PID Controller problem, Please help!

Hello

I know this is not a Matlab forum, but I believe people here has better knowledge to help me with this problem.



I am a E.Eng major student and I have been using Matlab for my Control Systems class. But recently I am having a big confussion in Matlab simulink, that I cannot understand at all.


Here is my problem:


I have this open loop transfer function :
= 173/(s^2 +2.57s)
And I am supposed to find PID gain so that the system's settling time is =0.3sec. Now by solving mathematically I came up with the answer of
Kp = 0.198
Kd = 0.077
Ki = 0

Therefore, the PD controller transfer function will be
= 0.077s + 0.198

WhenI plug that value into the PID controller block, it does not work! But when I combine the open loop transfer function with the PD controller transfer function, i.e.
= 173*(0.077s + 0.198)/(s^2 +2.57s)

it works!



What am I doing wrong? Or is it some kind of glitch in matlab?
Here is the picture that will explain in more detail:
http://img379.imageshack.us/my.php?image=matlabfj7.jpg

i would really appreciate any help here.

Can anyone help me on this? If I did something worng please let me know.
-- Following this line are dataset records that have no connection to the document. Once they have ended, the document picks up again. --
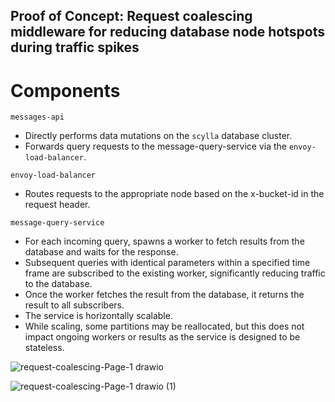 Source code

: ## Proof of Concept: Request coalescing middleware for reducing database node hotspots during traffic spikes

# Components

`messages-api`
* Directly performs data mutations on the `scylla` database cluster.
* Forwards query requests to the message-query-service via the `envoy-load-balancer`.

`envoy-load-balancer`
* Routes requests to the appropriate node based on the x-bucket-id in the request header.

`message-query-service`
* For each incoming query, spawns a worker to fetch results from the database and waits for the response.
* Subsequent queries with identical parameters within a specified time frame are subscribed to the existing worker, significantly reducing traffic to the database.
* Once the worker fetches the result from the database, it returns the result to all subscribers.
* The service is horizontally scalable.
* While scaling, some partitions may be reallocated, but this does not impact ongoing workers or results as the service is designed to be stateless.

![request-coalescing-Page-1 drawio](https://github.com/yousuf64/data-service/assets/77720223/c755bcc1-7ee1-45db-8795-918052d2c1c9)

![request-coalescing-Page-1 drawio (1)](https://github.com/yousuf64/data-service/assets/77720223/fcce4b4b-c805-4611-8052-147012913220)
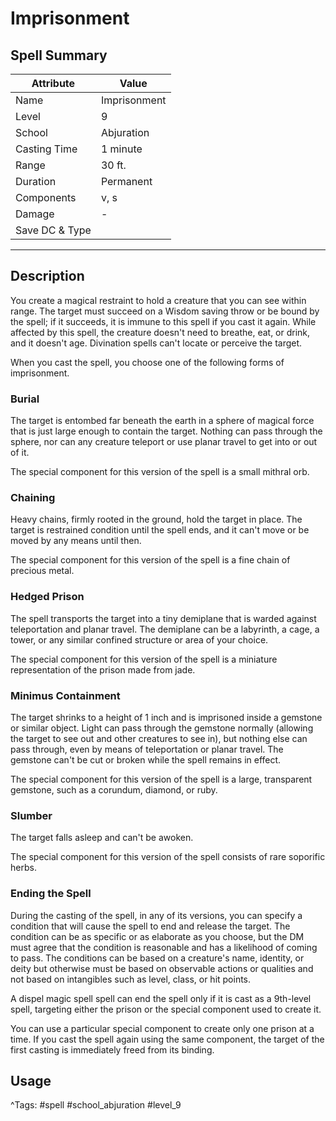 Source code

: # Imprisonment

## Spell Summary

| Attribute        | Value                  |
|------------------|------------------------|
| Name             | Imprisonment                 |
| Level            | 9                |
| School           | Abjuration          |
| Casting Time     | 1 minute              |
| Range            | 30 ft.            |
| Duration         | Permanent             |
| Components       | v, s             |
| Damage           | -               |
| Save DC & Type   |              |

---

## Description

You create a magical restraint to hold a creature that you can see within range. The target must succeed on a Wisdom saving throw or be bound by the spell; if it succeeds, it is immune to this spell if you cast it again. While affected by this spell, the creature doesn't need to breathe, eat, or drink, and it doesn't age. Divination spells can't locate or perceive the target.

When you cast the spell, you choose one of the following forms of imprisonment.

### Burial

The target is entombed far beneath the earth in a sphere of magical force that is just large enough to contain the target. Nothing can pass through the sphere, nor can any creature teleport or use planar travel to get into or out of it.

The special component for this version of the spell is a small mithral orb.

### Chaining

Heavy chains, firmly rooted in the ground, hold the target in place. The target is restrained condition until the spell ends, and it can't move or be moved by any means until then.

The special component for this version of the spell is a fine chain of precious metal.

### Hedged Prison

The spell transports the target into a tiny demiplane that is warded against teleportation and planar travel. The demiplane can be a labyrinth, a cage, a tower, or any similar confined structure or area of your choice.

The special component for this version of the spell is a miniature representation of the prison made from jade.

### Minimus Containment

The target shrinks to a height of 1 inch and is imprisoned inside a gemstone or similar object. Light can pass through the gemstone normally (allowing the target to see out and other creatures to see in), but nothing else can pass through, even by means of teleportation or planar travel. The gemstone can't be cut or broken while the spell remains in effect.

The special component for this version of the spell is a large, transparent gemstone, such as a corundum, diamond, or ruby.

### Slumber

The target falls asleep and can't be awoken.

The special component for this version of the spell consists of rare soporific herbs.

### Ending the Spell

During the casting of the spell, in any of its versions, you can specify a condition that will cause the spell to end and release the target. The condition can be as specific or as elaborate as you choose, but the DM must agree that the condition is reasonable and has a likelihood of coming to pass. The conditions can be based on a creature's name, identity, or deity but otherwise must be based on observable actions or qualities and not based on intangibles such as level, class, or hit points.

A dispel magic spell spell can end the spell only if it is cast as a 9th-level spell, targeting either the prison or the special component used to create it.

You can use a particular special component to create only one prison at a time. If you cast the spell again using the same component, the target of the first casting is immediately freed from its binding.

## Usage


^Tags: #spell #school_abjuration #level_9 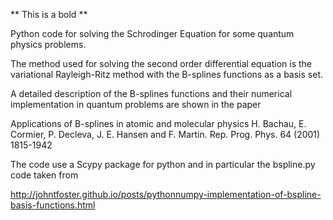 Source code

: ** This is a bold **

Python code for solving the Schrodinger Equation for some
quantum physics problems.

The method used for solving the second order differential 
equation is the variational Rayleigh-Ritz method with the 
B-splines functions as a basis set.

A detailed description of the B-splines functions 
and their numerical implementation in quantum problems are shown in 
the paper

Applications of B-splines in atomic and molecular physics
H. Bachau, E. Cormier, P. Decleva, J. E. Hansen and F. Martin.
Rep. Prog. Phys. 64 (2001) 1815-1942

The code use a Scypy package for python and in particular
the bspline.py code taken from 

http://johntfoster.github.io/posts/pythonnumpy-implementation-of-bspline-basis-functions.html

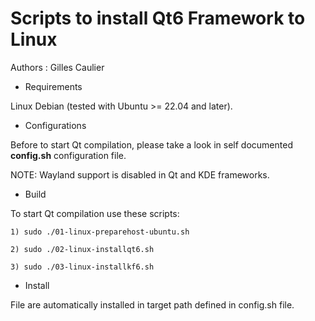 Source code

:Scripts to install Qt6 Framework to Linux
=========================================

Authors : Gilles Caulier <caulier dot gilles at gmail dot com>

* Requirements

Linux Debian (tested with Ubuntu >= 22.04 and later).

* Configurations

Before to start Qt compilation, please take a look in self documented **config.sh** configuration file.

NOTE: Wayland support is disabled in Qt and KDE frameworks.

* Build

To start Qt compilation use these scripts:

    1) sudo ./01-linux-preparehost-ubuntu.sh

    2) sudo ./02-linux-installqt6.sh

    3) sudo ./03-linux-installkf6.sh

* Install

File are automatically installed in target path defined in config.sh file.
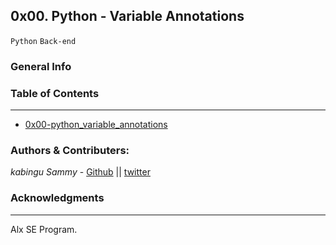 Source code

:## 0x00. Python - Variable Annotations
`Python` `Back-end`

### General Info


### Table of Contents
***

* [0x00-python_variable_annotations](./0x00-python_variable_annotations/)


### Authors & Contributers:
*kabingu Sammy* - [Github](https://github.com/kabingusam) || [twitter](https://twitter.com/Kabingusammy)

### Acknowledgments 
***
Alx SE Program.
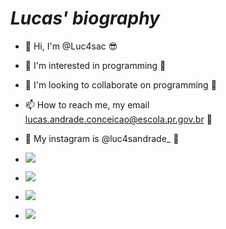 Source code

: # _**Lucas' biography**_
- 👋 Hi, I'm @Luc4sac :sunglasses:	
- 👀 I'm interested in programming :thinking:
- 💞️ I'm looking to collaborate on programming :100:		
- 📫 How to reach me, my email lucas.andrade.conceicao@escola.pr.gov.br :speech_balloon:
- 🙏 My instagram is @luc4sandrade_ 🙏

- ![](https://img.shields.io/badge/Scratch-4D97FF?style=for-the-badge&logo=Scratch&logoColor=white)
- ![](https://img.shields.io/badge/JavaScript-323330?style=for-the-badge&logo=javascript&logoColor=F7DF1E)
- <a href="https://instagram.com/@luc4sandrade_" target="_blank"><img src="https://img.shields.io/badge/-Instagram-%23E4405F?style=for-the-badge&logo=instagram&logoColor=white" target="_blank"></a>
- <a href = "mailto:lucas.andrade.conceicao@escola.pr.gov.br"><img src="https://img.shields.io/badge/Gmail-D14836?style=for-the-badge&logo=gmail&logoColor=white" target="_blank"></a>

<!---
Luc4sac/Luc4sac is a ✨ special ✨ repository because its `README.md` (this file) appears on your GitHub profile.
You can click the Preview link to take a look at your changes.
--->
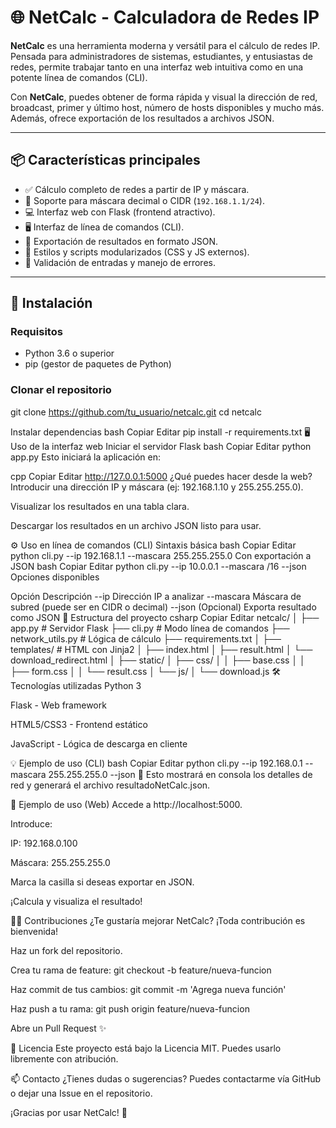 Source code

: # 🌐 NetCalc - Calculadora de Redes IP

**NetCalc** es una herramienta moderna y versátil para el cálculo de redes IP. Pensada para administradores de sistemas, estudiantes, y entusiastas de redes, permite trabajar tanto en una interfaz web intuitiva como en una potente línea de comandos (CLI).

Con **NetCalc**, puedes obtener de forma rápida y visual la dirección de red, broadcast, primer y último host, número de hosts disponibles y mucho más. Además, ofrece exportación de los resultados a archivos JSON.

---

## 📦 Características principales

- ✅ Cálculo completo de redes a partir de IP y máscara.
- 🧠 Soporte para máscara decimal o CIDR (`192.168.1.1/24`).
- 💻 Interfaz web con Flask (frontend atractivo).
- 🖥️ Interfaz de línea de comandos (CLI).
- 📁 Exportación de resultados en formato JSON.
- 🎨 Estilos y scripts modularizados (CSS y JS externos).
- 🧪 Validación de entradas y manejo de errores.

---

## 🚀 Instalación

### Requisitos

- Python 3.6 o superior
- pip (gestor de paquetes de Python)

### Clonar el repositorio


git clone https://github.com/tu_usuario/netcalc.git
cd netcalc

Instalar dependencias
bash
Copiar
Editar
pip install -r requirements.txt
🖥️ Uso de la interfaz web
Iniciar el servidor Flask
bash
Copiar
Editar
python app.py
Esto iniciará la aplicación en:

cpp
Copiar
Editar
http://127.0.0.1:5000
¿Qué puedes hacer desde la web?
Introducir una dirección IP y máscara (ej: 192.168.1.10 y 255.255.255.0).

Visualizar los resultados en una tabla clara.

Descargar los resultados en un archivo JSON listo para usar.

⚙️ Uso en línea de comandos (CLI)
Sintaxis básica
bash
Copiar
Editar
python cli.py --ip 192.168.1.1 --mascara 255.255.255.0
Con exportación a JSON
bash
Copiar
Editar
python cli.py --ip 10.0.0.1 --mascara /16 --json
Opciones disponibles

Opción	Descripción
--ip	Dirección IP a analizar
--mascara	Máscara de subred (puede ser en CIDR o decimal)
--json	(Opcional) Exporta resultado como JSON
📁 Estructura del proyecto
csharp
Copiar
Editar
netcalc/
│
├── app.py                # Servidor Flask
├── cli.py                # Modo línea de comandos
├── network_utils.py      # Lógica de cálculo
├── requirements.txt
│
├── templates/            # HTML con Jinja2
│   ├── index.html
│   ├── result.html
│   └── download_redirect.html
│
├── static/
│   ├── css/
│   │   ├── base.css
│   │   ├── form.css
│   │   └── result.css
│   └── js/
│       └── download.js
🛠️ Tecnologías utilizadas
Python 3

Flask - Web framework

HTML5/CSS3 - Frontend estático

JavaScript - Lógica de descarga en cliente

💡 Ejemplo de uso (CLI)
bash
Copiar
Editar
python cli.py --ip 192.168.0.1 --mascara 255.255.255.0 --json
📝 Esto mostrará en consola los detalles de red y generará el archivo resultadoNetCalc.json.

🧪 Ejemplo de uso (Web)
Accede a http://localhost:5000.

Introduce:

IP: 192.168.0.100

Máscara: 255.255.255.0

Marca la casilla si deseas exportar en JSON.

¡Calcula y visualiza el resultado!

🧑‍💻 Contribuciones
¿Te gustaría mejorar NetCalc? ¡Toda contribución es bienvenida!

Haz un fork del repositorio.

Crea tu rama de feature: git checkout -b feature/nueva-funcion

Haz commit de tus cambios: git commit -m 'Agrega nueva función'

Haz push a tu rama: git push origin feature/nueva-funcion

Abre un Pull Request ✨

📝 Licencia
Este proyecto está bajo la Licencia MIT. Puedes usarlo libremente con atribución.

📫 Contacto
¿Tienes dudas o sugerencias? Puedes contactarme vía GitHub o dejar una Issue en el repositorio.

¡Gracias por usar NetCalc! 🎉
I don't see how it can work

Kp+Kd*s implies the power of s is higher in the numerator than the denominator. I don't use Matlab but I have seen other complain about the same thing.

The denominator of the CLTF does not look right. The steady state gain is infinite. That can't be. Show us how you computed the CLTF ( closed loop transfer function ).

What is the desired CLTF? Does it have a setting time of 0.3 seconds?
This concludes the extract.